Water, agriculture and (related) infrastructure spending is budgeted at SR57 billion, an increase of 11 percent. Funds have been set aside for new silos projects, in addition to enhancing water and related utility services supply and improving the water and water treatment networks.
Transport and telecommunications received the third largest increase of any of the areas announced. Spending is budgeted to rise by 16 percent to SR65 billion. New projects in the transport sector include finishing work on existing road projects, finishing industrial cities’ and Ras Al-Khair’s infrastructure projects, in addition to new sea ports and construction of railways.
Municipality services were given a 23 percent increase in budget, the highest increase of any of the area announced. The total allocation thus increased to SR36 billion of which SR4bn will be financed from municipality services. The spending retains the same focus as previous years.
Although not disclosed in the budget announcement, it is likely that defense and security accounted for the largest component of government spending. According to Saudi Arabian Monetary Agency, defense and security spending accounted for 30.8 percent of the budgeted total in 2012, the lowest proportion since 1984. Several multi-billion dollar defense contracts have been signed in last few years and media reports of new agreements appear sporadically. These payments tend to be spread over many years, so the additional impact on spending in 2013 should not be too great.

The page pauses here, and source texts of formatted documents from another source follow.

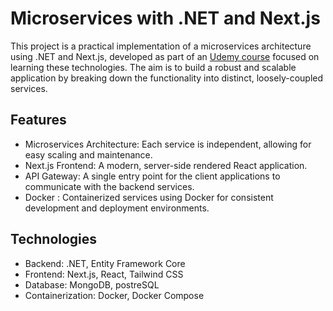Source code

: # Microservices with .NET and Next.js

This project is a practical implementation of a microservices architecture using .NET and Next.js, developed as part of an [Udemy course](https://www.udemy.com/course/build-a-microservices-app-with-dotnet-and-nextjs-from-scratch) focused on learning these technologies. The aim is to build a robust and scalable application by breaking down the functionality into distinct, loosely-coupled services.

## Features
- Microservices Architecture: Each service is independent, allowing for easy scaling and maintenance.
- Next.js Frontend: A modern, server-side rendered React application.
- API Gateway: A single entry point for the client applications to communicate with the backend services.
- Docker : Containerized services using Docker for consistent development and deployment environments.


## Technologies
- Backend: .NET, Entity Framework Core
- Frontend: Next.js, React, Tailwind CSS
- Database: MongoDB, postreSQL
- Containerization: Docker, Docker Compose
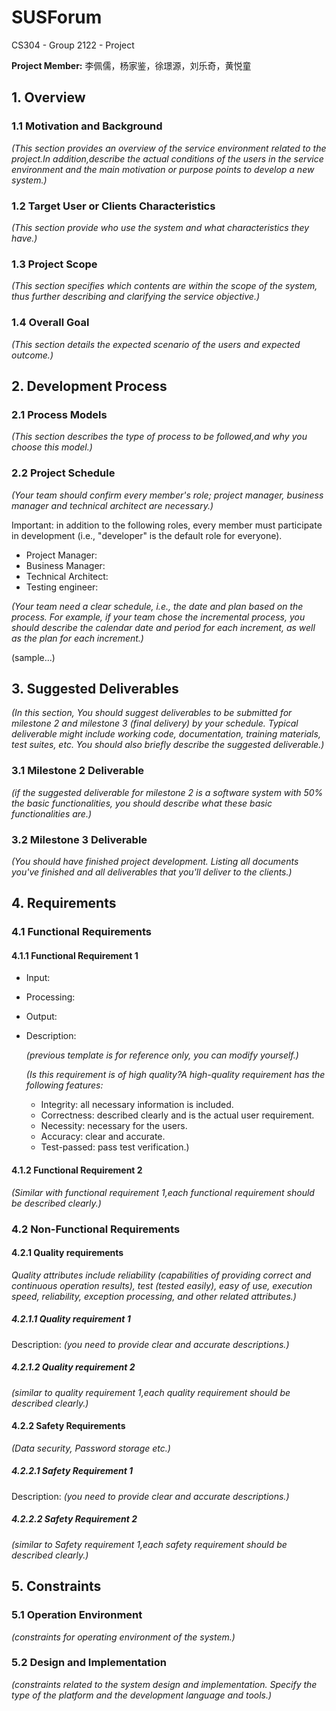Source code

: # SUSForum
CS304 - Group 2122 - Project


**Project Member:** 李佩儒，杨家鉴，徐璟源，刘乐奇，黄悦童

## 1. Overview

### 1.1 Motivation and Background

*(This section provides an overview of the service environment related to the project.In addition,describe the
actual conditions of the users in the service environment and the main motivation or purpose points to develop a
new system.)*

### 1.2 Target User or Clients Characteristics

*(This section provide who use the system and what characteristics they have.)*

### 1.3 Project Scope

*(This section specifies which contents are within the scope of the system, thus further describing and clarifying
the service objective.)*

### 1.4 Overall Goal

*(This section details the expected scenario of the users and expected outcome.)*

## 2. Development Process

### 2.1 Process Models

*(This section describes the type of process to be followed,and why you choose this model.)*

### 2.2 Project Schedule

*(Your team should confirm every member's role; project manager, business manager and technical architect are
necessary.)*

Important: in addition to the following roles, every member must participate in development (i.e., "developer"
is the default role for everyone).

+ Project Manager:
+ Business Manager:
+ Technical Architect:
+ Testing engineer:

*(Your team need a clear schedule, i.e., the date and plan based on the process. For example, if your team chose
the incremental process, you should describe the calendar date and period for each increment, as well as the
plan for each increment.)*

(sample...)

## 3. Suggested Deliverables

*(In this section, You should suggest deliverables to be submitted for milestone 2 and milestone 3 (final delivery)
by your schedule. Typical deliverable might include working code, documentation, training materials, test suites,
etc. You should also briefly describe the suggested deliverable.)*

### 3.1 Milestone 2 Deliverable

*(if the suggested deliverable for milestone 2 is a software system with 50% the basic functionalities, you should
describe what these basic functionalities are.)*

### 3.2 Milestone 3 Deliverable

*(You should have finished project development. Listing all documents you've finished and all deliverables that
you'll deliver to the clients.)*

## 4. Requirements

### 4.1 Functional Requirements

#### 4.1.1 Functional Requirement 1

+ Input:

+ Processing:

+ Output:

+ Description:

	*(previous template is for reference only, you can modify yourself.)*

	*(Is this requirement is of high quality?A high-quality requirement has the following features:*

	+ Integrity: all necessary information is included.
	+ Correctness: described clearly and is the actual user requirement.
	+ Necessity: necessary for the users.
	+ Accuracy: clear and accurate.
	+ Test-passed: pass test verification.)

#### 4.1.2 Functional Requirement 2

*(Similar with functional requirement 1,each functional requirement should be described clearly.)*

### 4.2 Non-Functional Requirements

#### 4.2.1 Quality requirements

*Quality attributes include reliability (capabilities of providing correct and continuous operation results), test
(tested easily), easy of use, execution speed, reliability, exception processing, and other related attributes.)*

##### 4.2.1.1 Quality requirement 1

Description:
*(you need to provide clear and accurate descriptions.)*

##### 4.2.1.2 Quality requirement 2

*(similar to quality requirement 1,each quality requirement should be described clearly.)*

#### 4.2.2 Safety Requirements

*(Data security, Password storage etc.)*

##### 4.2.2.1 Safety Requirement 1

Description:
*(you need to provide clear and accurate descriptions.)*

##### 4.2.2.2 Safety Requirement 2

*(similar to Safety requirement 1,each safety requirement should be described clearly.)*

## 5. Constraints

### 5.1 Operation Environment

*(constraints for operating environment of the system.)*

### 5.2 Design and Implementation

*(constraints related to the system design and implementation. Specify the type of the platform and the
development language and tools.)*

Total revenue is budgeted at SR829 billion. We anticipate that around 90 percent of total revenue will come from oil; an official revenue breakdown was not published. As is the norm, the oil price and production projections used to derive the revenue figure were not disclosed. We calculate that oil production of 9.6 million barrels per day at a price for Saudi export crude of $66 per barrel (equivalent to around $70 for Brent) and an oil export/revenue transfer ratio of 88 percent is consistent with the oil revenue projection in the current budget.
The government has consistently based its budget on a conservative oil price assumption. Over the last decade the actual oil price has averaged over 70 percent higher than the one used for the budget (for 2012, it is around 52 percent higher). The last year actual oil prices averaged below the budgeted level was 1998. Brent is currently trading at $110.6 per barrel, 58 percent above the level we estimate is used for the budget. Nonetheless, the price assumption in the current budget maintained the less conservative approach started in last year’s budget. As a result, revenues are projected to rise by 18 percent compared with the previous year’s budget. Even though we anticipate that both production and prices will be lower than in 2012 (see box), we think that revenues will be comfortably above the government’s assumption and that using a more realistic oil price assumption is healthy. Revenues generally provide the base from which expenditure is calculated; unrealistically low oil revenue and spending assumptions have contributed to high levels of overspending in recent years.